Las objeciones de los autores son razonables, pero se pueden aplicar a cualquier forma de enseñanza religiosa: tampoco los padres deberían transmitir su fe a los hijos impidiendo que estos razonen o presentando una visión negativa o falseada del resto de credos. Por supuesto, la escuela debe evitar estos procedimientos, pero esto no significa que en las aulas –también en las públicas– no tenga cabida una asignatura de religión con un enfoque confesional, si los padres lo piden. De hecho, el diseño de estas materias confesionales suele cumplir con las condiciones exigidas por Clarke y Woodhead (por ejemplo, el currículum de la asignatura de religión católica en España exige que el alumno valore “las respuestas de las distintas religiones a las preguntas de sentido”, que adquiera “el hábito de reflexionar buscando el bien ante las elecciones que se le ofrecen” o que “respete la autonomía existente entre las explicaciones, teológica y científica, de la creación”).

Otras objeciones a la presencia de una asignatura confesional en la escuela pública proceden de no entender la distinción entre enseñar una doctrina y catequizar.

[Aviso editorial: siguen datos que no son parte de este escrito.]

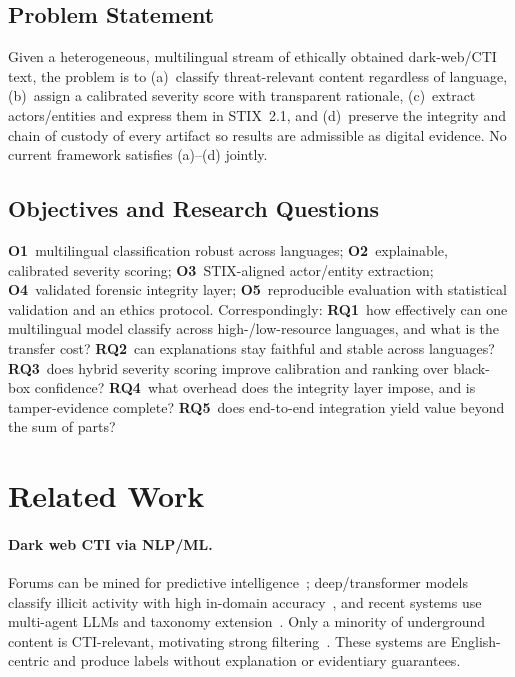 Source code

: \documentclass[11pt,a4paper]{article}
\begin{document}
\subsection{Problem Statement}
Given a heterogeneous, multilingual stream of ethically obtained dark-web/CTI text, the
problem is to (a)~classify threat-relevant content regardless of language, (b)~assign a
calibrated severity score with transparent rationale, (c)~extract actors/entities and
express them in STIX~2.1, and (d)~preserve the integrity and chain of custody of every
artifact so results are admissible as digital evidence. No current framework satisfies
(a)--(d) jointly.

\subsection{Objectives and Research Questions}
\textbf{O1}~multilingual classification robust across languages; \textbf{O2}~explainable,
calibrated severity scoring; \textbf{O3}~STIX-aligned actor/entity extraction;
\textbf{O4}~validated forensic integrity layer; \textbf{O5}~reproducible evaluation with
statistical validation and an ethics protocol. Correspondingly:
\textbf{RQ1}~how effectively can one multilingual model classify across high-/low-resource
languages, and what is the transfer cost? \textbf{RQ2}~can explanations stay faithful and
stable across languages? \textbf{RQ3}~does hybrid severity scoring improve calibration and
ranking over black-box confidence? \textbf{RQ4}~what overhead does the integrity layer
impose, and is tamper-evidence complete? \textbf{RQ5}~does end-to-end integration yield
value beyond the sum of parts?

\section{Related Work}\label{sec:related}

\paragraph{Dark web CTI via NLP/ML.} Forums can be mined for predictive
intelligence~\cite{kadoguchi2019exploring}; deep/transformer models classify illicit
activity with high in-domain accuracy~\cite{sangher2023towards,sangher2024lstm}, and
recent systems use multi-agent LLMs and taxonomy
extension~\cite{shah2025madcti,demarcos2026llm,pasupuleti2025threat}. Only a minority of
underground content is CTI-relevant, motivating strong
filtering~\cite{schroer2025darkside}. These systems are English-centric and produce labels
without explanation or evidentiary guarantees.
\end{document}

La catequesis supone por parte de los oyentes una disposición de fe; por eso no debe desarrollarse en las escuelas públicas, donde a los alumnos no se les pregunta sobre sus creencias religiosas. El objetivo del catequista no es solo enseñar unos conceptos, sino que sus alumnos hagan propios e incorporen a sus vidas unas creencias y valores. Si no lo hacen, la catequesis como tal ha fracasado. En cambio, en la asignatura impartida en el colegio, el objetivo del profesor es hacer entender a los estudiantes (tengan las convicciones personales que tengan) qué cree quien profesa una determinada religión, y por qué lo cree.

Pero para ello es imprescindible adoptar el punto de vista de la fe, aunque sea sin un asentimiento personal a sus enseñanzas: en el caso de la religión católica, por ejemplo, asumir metodológicamente el carácter revelado de las escrituras, o la divinidad de Jesucristo. La nota del alumno no dependerá de que esté de acuerdo con la doctrina, y menos aún de que la viva, sino de si es capaz de explicar la religión “desde dentro”.

Algunas objeciones a la presencia de una asignatura confesional en la escuela pública proceden de no entender la distinción entre enseñar una doctrina y catequizar

Enfoques complementarios, no excluyentes

Como recuerdan Clarke y Woodhead, la educación religiosa es un elemento imprescindible en la formación de los escolares, y se puede abordar desde diferentes enfoques y según distintos grados. Una asignatura no confesional comola RE británica puede ser muy valiosa cuando no renuncia a su genuino factor religioso en virtud de una pretendida “laicidad”.

Además, es completamente lícito que también exista una materia de carácter confesional. Ambas pueden convivir sin problemas en la escuela pública. El alumno que escoge cursar religión católica puede hacerlo por convicciones personales o por entender “desde dentro” esta fe, aunque no sea la suya; si por otro lado quiere estudiar el hecho religioso “desde fuera”, adquirirá una perspectiva complementaria. Por eso es un acierto que el gobierno español haya rectificado para hacer posible estudiar ambas asignaturas a la vez. Queda por ver si, además de Cataluña, las demás comunidades también optan por incluir algún contenido religioso en la asignatura de “valores”.